— Aim of the exercise —
Every line in the data below has to be repeated exactly; no picture belongs in the result.
───── Input material
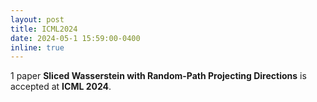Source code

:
 ```yaml
---
layout: post
title: ICML2024
date: 2024-05-1 15:59:00-0400
inline: true
---
```


1 paper **Sliced Wasserstein with Random-Path Projecting Directions** is accepted at **ICML 2024**. 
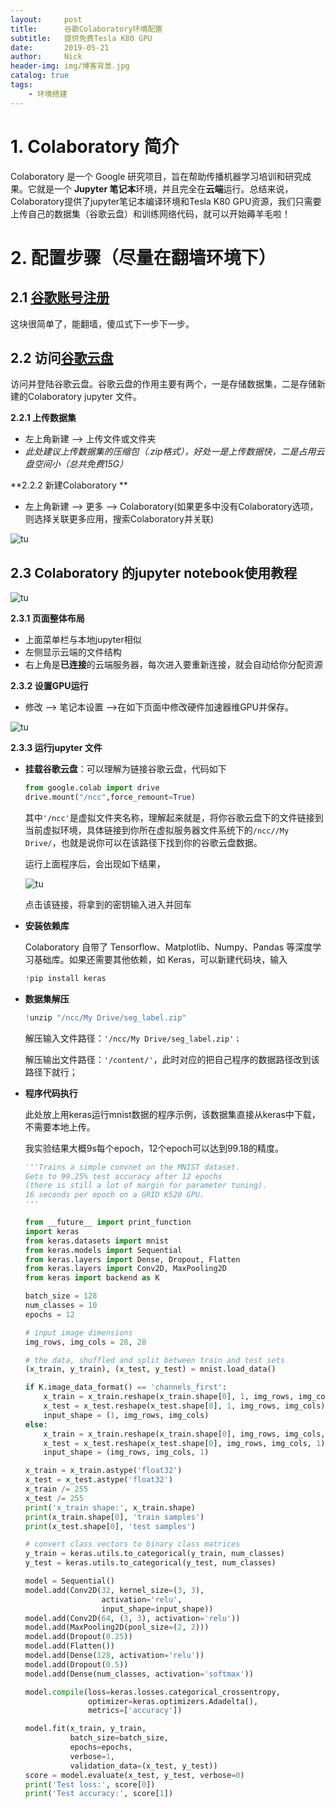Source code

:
 ```yaml
---
layout:     post
title:      谷歌Colaboratory环境配置
subtitle:   提供免费Tesla K80 GPU
date:       2019-05-21
author:     Nick
header-img: img/博客背景.jpg
catalog: true
tags:
    - 环境搭建
---
```


# 1. Colaboratory 简介

Colaboratory 是一个 Google 研究项目，旨在帮助传播机器学习培训和研究成果。它就是一个 **Jupyter 笔记本**环境，并且完全在**云端**运行。总结来说，Colaboratory提供了jupyter笔记本编译环境和Tesla K80 GPU资源，我们只需要上传自己的数据集（谷歌云盘）和训练网络代码，就可以开始薅羊毛啦！

# 2. 配置步骤（尽量在翻墙环境下）

## 2.1 [谷歌账号注册](<https://accounts.google.com/signup/v2/webcreateaccount?flowName=GlifWebSignIn&flowEntry=SignUp>)

这块很简单了，能翻墙，傻瓜式下一步下一步。

## 2.2 访问[谷歌云盘]([https://drive.google.com](https://drive.google.com/))

访问并登陆谷歌云盘。谷歌云盘的作用主要有两个，一是存储数据集，二是存储新建的Colaboratory jupyter 文件。

**2.2.1 上传数据集**

* 左上角新建 --> 上传文件或文件夹 
* *此处建议上传数据集的压缩包（.zip格式），好处一是上传数据快，二是占用云盘空间小（总共免费15G）*

**2.2.2 新建Colaboratory **

* 左上角新建 --> 更多 --> Colaboratory(如果更多中没有Colaboratory选项，则选择关联更多应用，搜索Colaboratory并关联)

![tu](C:\Users\CV\Documents\GitHub\niecongchong.github.io\img\2019-21-2.png)

## 2.3 Colaboratory 的jupyter notebook使用教程

![tu](C:\Users\CV\Documents\GitHub\niecongchong.github.io\img\2019-21-3.png)

**2.3.1 页面整体布局**

* 上面菜单栏与本地jupyter相似
* 左侧显示云端的文件结构
* 右上角是**已连接**的云端服务器，每次进入要重新连接，就会自动给你分配资源

**2.3.2 设置GPU运行**

* 修改 --> 笔记本设置 -->在如下页面中修改硬件加速器维GPU并保存。

![tu ](C:\Users\CV\Documents\GitHub\niecongchong.github.io\img\2019-21-4.png)

**2.3.3 运行jupyter 文件**

* **挂载谷歌云盘**：可以理解为链接谷歌云盘，代码如下

  ```python
  from google.colab import drive
  drive.mount("/ncc",force_remount=True) 
  ```

  其中` '/ncc' `是虚拟文件夹名称，理解起来就是，将你谷歌云盘下的文件链接到当前虚拟环境，具体链接到你所在虚拟服务器文件系统下的`/ncc//My Drive/`，也就是说你可以在该路径下找到你的谷歌云盘数据。

  运行上面程序后，会出现如下结果，

  ![tu](C:\Users\CV\Documents\GitHub\niecongchong.github.io\img\2019-21-5.png)

  点击该链接，将拿到的密钥输入进入并回车

* **安装依赖库**

  Colaboratory 自带了 Tensorflow、Matplotlib、Numpy、Pandas 等深度学习基础库。如果还需要其他依赖，如 Keras，可以新建代码块，输入

  ```python
  !pip install keras
  ```

* **数据集解压**

  ```python
  !unzip "/ncc/My Drive/seg_label.zip"
  ```

  解压输入文件路径：`'/ncc/My Drive/seg_label.zip'；`

  解压输出文件路径：`'/content/'`，此时对应的把自己程序的数据路径改到该路径下就行；

* **程序代码执行**

  此处放上用keras运行mnist数据的程序示例，该数据集直接从keras中下载，不需要本地上传。

  我实验结果大概9s每个epoch，12个epoch可以达到99.18的精度。

  ```python
  '''Trains a simple convnet on the MNIST dataset.
  Gets to 99.25% test accuracy after 12 epochs
  (there is still a lot of margin for parameter tuning).
  16 seconds per epoch on a GRID K520 GPU.
  '''
  
  from __future__ import print_function
  import keras
  from keras.datasets import mnist
  from keras.models import Sequential
  from keras.layers import Dense, Dropout, Flatten
  from keras.layers import Conv2D, MaxPooling2D
  from keras import backend as K
  
  batch_size = 128
  num_classes = 10
  epochs = 12
  
  # input image dimensions
  img_rows, img_cols = 28, 28
  
  # the data, shuffled and split between train and test sets
  (x_train, y_train), (x_test, y_test) = mnist.load_data()
  
  if K.image_data_format() == 'channels_first':
      x_train = x_train.reshape(x_train.shape[0], 1, img_rows, img_cols)
      x_test = x_test.reshape(x_test.shape[0], 1, img_rows, img_cols)
      input_shape = (1, img_rows, img_cols)
  else:
      x_train = x_train.reshape(x_train.shape[0], img_rows, img_cols, 1)
      x_test = x_test.reshape(x_test.shape[0], img_rows, img_cols, 1)
      input_shape = (img_rows, img_cols, 1)
  
  x_train = x_train.astype('float32')
  x_test = x_test.astype('float32')
  x_train /= 255
  x_test /= 255
  print('x_train shape:', x_train.shape)
  print(x_train.shape[0], 'train samples')
  print(x_test.shape[0], 'test samples')
  
  # convert class vectors to binary class matrices
  y_train = keras.utils.to_categorical(y_train, num_classes)
  y_test = keras.utils.to_categorical(y_test, num_classes)
  
  model = Sequential()
  model.add(Conv2D(32, kernel_size=(3, 3),
                   activation='relu',
                   input_shape=input_shape))
  model.add(Conv2D(64, (3, 3), activation='relu'))
  model.add(MaxPooling2D(pool_size=(2, 2)))
  model.add(Dropout(0.25))
  model.add(Flatten())
  model.add(Dense(128, activation='relu'))
  model.add(Dropout(0.5))
  model.add(Dense(num_classes, activation='softmax'))
  
  model.compile(loss=keras.losses.categorical_crossentropy,
                optimizer=keras.optimizers.Adadelta(),
                metrics=['accuracy'])
  
  model.fit(x_train, y_train,
            batch_size=batch_size,
            epochs=epochs,
            verbose=1,
            validation_data=(x_test, y_test))
  score = model.evaluate(x_test, y_test, verbose=0)
  print('Test loss:', score[0])
  print('Test accuracy:', score[1])
  ```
──────────
— Task answer —
Source code

:
 ```yaml
---
layout: post
title: ICML2024
date: 2024-05-1 15:59:00-0400
inline: true
---
```


1 paper **Sliced Wasserstein with Random-Path Projecting Directions** is accepted at **ICML 2024**. 
Source code

:
 ```yaml
---
layout:     post
title:      谷歌Colaboratory环境配置
subtitle:   提供免费Tesla K80 GPU
date:       2019-05-21
author:     Nick
header-img: img/博客背景.jpg
catalog: true
tags:
    - 环境搭建
---
```


# 1. Colaboratory 简介

Colaboratory 是一个 Google 研究项目，旨在帮助传播机器学习培训和研究成果。它就是一个 **Jupyter 笔记本**环境，并且完全在**云端**运行。总结来说，Colaboratory提供了jupyter笔记本编译环境和Tesla K80 GPU资源，我们只需要上传自己的数据集（谷歌云盘）和训练网络代码，就可以开始薅羊毛啦！

# 2. 配置步骤（尽量在翻墙环境下）

## 2.1 [谷歌账号注册](<https://accounts.google.com/signup/v2/webcreateaccount?flowName=GlifWebSignIn&flowEntry=SignUp>)

这块很简单了，能翻墙，傻瓜式下一步下一步。

## 2.2 访问[谷歌云盘]([https://drive.google.com](https://drive.google.com/))

访问并登陆谷歌云盘。谷歌云盘的作用主要有两个，一是存储数据集，二是存储新建的Colaboratory jupyter 文件。

**2.2.1 上传数据集**

* 左上角新建 --> 上传文件或文件夹 
* *此处建议上传数据集的压缩包（.zip格式），好处一是上传数据快，二是占用云盘空间小（总共免费15G）*

**2.2.2 新建Colaboratory **

* 左上角新建 --> 更多 --> Colaboratory(如果更多中没有Colaboratory选项，则选择关联更多应用，搜索Colaboratory并关联)

![tu](C:\Users\CV\Documents\GitHub\niecongchong.github.io\img\2019-21-2.png)

## 2.3 Colaboratory 的jupyter notebook使用教程

![tu](C:\Users\CV\Documents\GitHub\niecongchong.github.io\img\2019-21-3.png)

**2.3.1 页面整体布局**

* 上面菜单栏与本地jupyter相似
* 左侧显示云端的文件结构
* 右上角是**已连接**的云端服务器，每次进入要重新连接，就会自动给你分配资源

**2.3.2 设置GPU运行**

* 修改 --> 笔记本设置 -->在如下页面中修改硬件加速器维GPU并保存。

![tu ](C:\Users\CV\Documents\GitHub\niecongchong.github.io\img\2019-21-4.png)

**2.3.3 运行jupyter 文件**

* **挂载谷歌云盘**：可以理解为链接谷歌云盘，代码如下

  ```python
  from google.colab import drive
  drive.mount("/ncc",force_remount=True) 
  ```

  其中` '/ncc' `是虚拟文件夹名称，理解起来就是，将你谷歌云盘下的文件链接到当前虚拟环境，具体链接到你所在虚拟服务器文件系统下的`/ncc//My Drive/`，也就是说你可以在该路径下找到你的谷歌云盘数据。

  运行上面程序后，会出现如下结果，

  ![tu](C:\Users\CV\Documents\GitHub\niecongchong.github.io\img\2019-21-5.png)

  点击该链接，将拿到的密钥输入进入并回车

* **安装依赖库**

  Colaboratory 自带了 Tensorflow、Matplotlib、Numpy、Pandas 等深度学习基础库。如果还需要其他依赖，如 Keras，可以新建代码块，输入

  ```python
  !pip install keras
  ```

* **数据集解压**

  ```python
  !unzip "/ncc/My Drive/seg_label.zip"
  ```

  解压输入文件路径：`'/ncc/My Drive/seg_label.zip'；`

  解压输出文件路径：`'/content/'`，此时对应的把自己程序的数据路径改到该路径下就行；

* **程序代码执行**

  此处放上用keras运行mnist数据的程序示例，该数据集直接从keras中下载，不需要本地上传。

  我实验结果大概9s每个epoch，12个epoch可以达到99.18的精度。

  ```python
  '''Trains a simple convnet on the MNIST dataset.
  Gets to 99.25% test accuracy after 12 epochs
  (there is still a lot of margin for parameter tuning).
  16 seconds per epoch on a GRID K520 GPU.
  '''
  
  from __future__ import print_function
  import keras
  from keras.datasets import mnist
  from keras.models import Sequential
  from keras.layers import Dense, Dropout, Flatten
  from keras.layers import Conv2D, MaxPooling2D
  from keras import backend as K
  
  batch_size = 128
  num_classes = 10
  epochs = 12
  
  # input image dimensions
  img_rows, img_cols = 28, 28
  
  # the data, shuffled and split between train and test sets
  (x_train, y_train), (x_test, y_test) = mnist.load_data()
  
  if K.image_data_format() == 'channels_first':
      x_train = x_train.reshape(x_train.shape[0], 1, img_rows, img_cols)
      x_test = x_test.reshape(x_test.shape[0], 1, img_rows, img_cols)
      input_shape = (1, img_rows, img_cols)
  else:
      x_train = x_train.reshape(x_train.shape[0], img_rows, img_cols, 1)
      x_test = x_test.reshape(x_test.shape[0], img_rows, img_cols, 1)
      input_shape = (img_rows, img_cols, 1)
  
  x_train = x_train.astype('float32')
  x_test = x_test.astype('float32')
  x_train /= 255
  x_test /= 255
  print('x_train shape:', x_train.shape)
  print(x_train.shape[0], 'train samples')
  print(x_test.shape[0], 'test samples')
  
  # convert class vectors to binary class matrices
  y_train = keras.utils.to_categorical(y_train, num_classes)
  y_test = keras.utils.to_categorical(y_test, num_classes)
  
  model = Sequential()
  model.add(Conv2D(32, kernel_size=(3, 3),
                   activation='relu',
                   input_shape=input_shape))
  model.add(Conv2D(64, (3, 3), activation='relu'))
  model.add(MaxPooling2D(pool_size=(2, 2)))
  model.add(Dropout(0.25))
  model.add(Flatten())
  model.add(Dense(128, activation='relu'))
  model.add(Dropout(0.5))
  model.add(Dense(num_classes, activation='softmax'))
  
  model.compile(loss=keras.losses.categorical_crossentropy,
                optimizer=keras.optimizers.Adadelta(),
                metrics=['accuracy'])
  
  model.fit(x_train, y_train,
            batch_size=batch_size,
            epochs=epochs,
            verbose=1,
            validation_data=(x_test, y_test))
  score = model.evaluate(x_test, y_test, verbose=0)
  print('Test loss:', score[0])
  print('Test accuracy:', score[1])
  ```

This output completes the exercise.